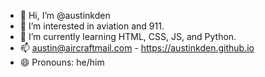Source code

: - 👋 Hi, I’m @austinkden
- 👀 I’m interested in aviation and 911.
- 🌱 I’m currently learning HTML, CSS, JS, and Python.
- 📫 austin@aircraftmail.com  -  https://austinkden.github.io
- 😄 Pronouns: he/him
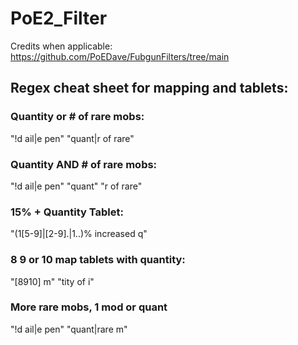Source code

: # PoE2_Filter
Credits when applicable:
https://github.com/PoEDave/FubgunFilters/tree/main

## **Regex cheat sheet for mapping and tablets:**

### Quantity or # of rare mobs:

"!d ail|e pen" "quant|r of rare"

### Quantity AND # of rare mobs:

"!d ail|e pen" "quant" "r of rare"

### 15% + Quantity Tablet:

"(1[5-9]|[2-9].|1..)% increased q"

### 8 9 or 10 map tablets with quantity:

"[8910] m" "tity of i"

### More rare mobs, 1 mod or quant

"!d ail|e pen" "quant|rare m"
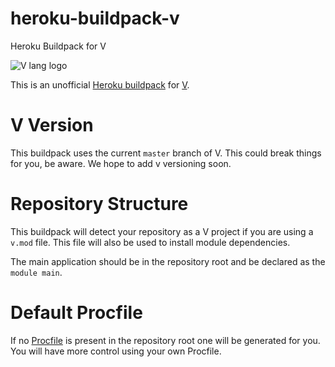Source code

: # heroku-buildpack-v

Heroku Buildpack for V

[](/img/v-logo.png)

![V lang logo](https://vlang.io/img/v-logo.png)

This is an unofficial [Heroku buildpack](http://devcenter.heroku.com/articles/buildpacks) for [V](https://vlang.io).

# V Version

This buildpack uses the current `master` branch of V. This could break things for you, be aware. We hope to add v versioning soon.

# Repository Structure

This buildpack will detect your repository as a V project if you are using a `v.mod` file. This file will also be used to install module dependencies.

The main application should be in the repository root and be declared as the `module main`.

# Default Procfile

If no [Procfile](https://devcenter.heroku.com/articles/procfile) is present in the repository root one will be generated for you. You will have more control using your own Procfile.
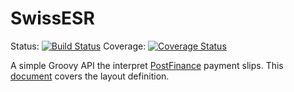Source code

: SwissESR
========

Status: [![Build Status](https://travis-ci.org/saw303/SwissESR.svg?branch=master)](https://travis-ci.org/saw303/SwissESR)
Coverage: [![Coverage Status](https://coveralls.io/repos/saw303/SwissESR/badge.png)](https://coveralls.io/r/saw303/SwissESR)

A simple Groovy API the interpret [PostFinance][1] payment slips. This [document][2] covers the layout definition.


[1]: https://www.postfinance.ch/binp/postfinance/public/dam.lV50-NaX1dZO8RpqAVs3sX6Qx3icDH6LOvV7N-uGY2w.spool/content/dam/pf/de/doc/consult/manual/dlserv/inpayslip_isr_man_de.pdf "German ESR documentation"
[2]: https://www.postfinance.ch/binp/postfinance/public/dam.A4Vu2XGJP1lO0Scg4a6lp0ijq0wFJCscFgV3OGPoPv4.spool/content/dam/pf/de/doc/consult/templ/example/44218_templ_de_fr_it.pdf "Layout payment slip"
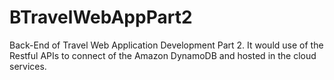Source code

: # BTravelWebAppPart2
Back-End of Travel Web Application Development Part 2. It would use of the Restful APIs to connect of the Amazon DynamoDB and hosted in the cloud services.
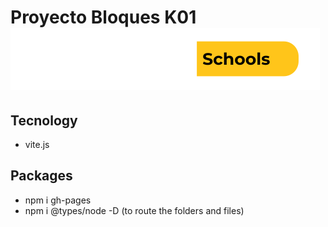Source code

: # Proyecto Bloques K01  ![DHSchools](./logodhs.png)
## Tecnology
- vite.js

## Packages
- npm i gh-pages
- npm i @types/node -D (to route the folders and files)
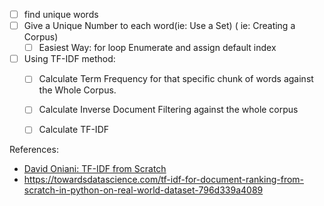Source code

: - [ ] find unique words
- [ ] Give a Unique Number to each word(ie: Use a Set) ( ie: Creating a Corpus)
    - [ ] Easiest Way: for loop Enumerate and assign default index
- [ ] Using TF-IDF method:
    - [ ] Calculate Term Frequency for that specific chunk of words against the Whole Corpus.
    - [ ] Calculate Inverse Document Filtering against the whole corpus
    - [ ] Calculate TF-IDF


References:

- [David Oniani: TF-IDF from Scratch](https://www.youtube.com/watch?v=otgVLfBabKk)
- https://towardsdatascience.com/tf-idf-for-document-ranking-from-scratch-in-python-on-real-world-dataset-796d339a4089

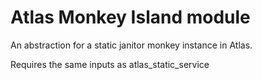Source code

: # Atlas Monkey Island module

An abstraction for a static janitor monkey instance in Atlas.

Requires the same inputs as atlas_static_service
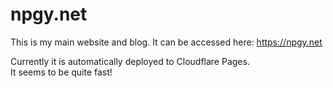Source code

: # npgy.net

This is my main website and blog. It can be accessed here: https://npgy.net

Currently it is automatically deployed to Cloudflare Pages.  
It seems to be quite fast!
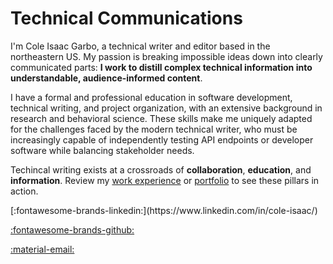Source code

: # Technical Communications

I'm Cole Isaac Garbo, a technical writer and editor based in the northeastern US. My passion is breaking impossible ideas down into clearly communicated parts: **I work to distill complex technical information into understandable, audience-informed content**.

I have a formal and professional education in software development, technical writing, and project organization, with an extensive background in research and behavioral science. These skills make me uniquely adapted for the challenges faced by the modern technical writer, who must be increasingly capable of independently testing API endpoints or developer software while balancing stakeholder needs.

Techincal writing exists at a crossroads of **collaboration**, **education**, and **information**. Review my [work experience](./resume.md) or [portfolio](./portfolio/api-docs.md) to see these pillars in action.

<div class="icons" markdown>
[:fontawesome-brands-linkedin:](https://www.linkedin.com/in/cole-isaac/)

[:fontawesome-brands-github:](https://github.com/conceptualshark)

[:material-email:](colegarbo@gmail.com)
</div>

■ ■ ■ ■ ■ ■ ■

◆ **Task requirements**
Within the data above, the span starting at the line containing "- [ ] Easiest" and ending at the line containing "- [David Oniani: TF-IDF" is to be retyped exactly, with no other lines.

◆ **Task output**
    - [ ] Easiest Way: for loop Enumerate and assign default index
- [ ] Using TF-IDF method:
    - [ ] Calculate Term Frequency for that specific chunk of words against the Whole Corpus.
    - [ ] Calculate Inverse Document Filtering against the whole corpus
    - [ ] Calculate TF-IDF


References:

- [David Oniani: TF-IDF from Scratch](https://www.youtube.com/watch?v=otgVLfBabKk)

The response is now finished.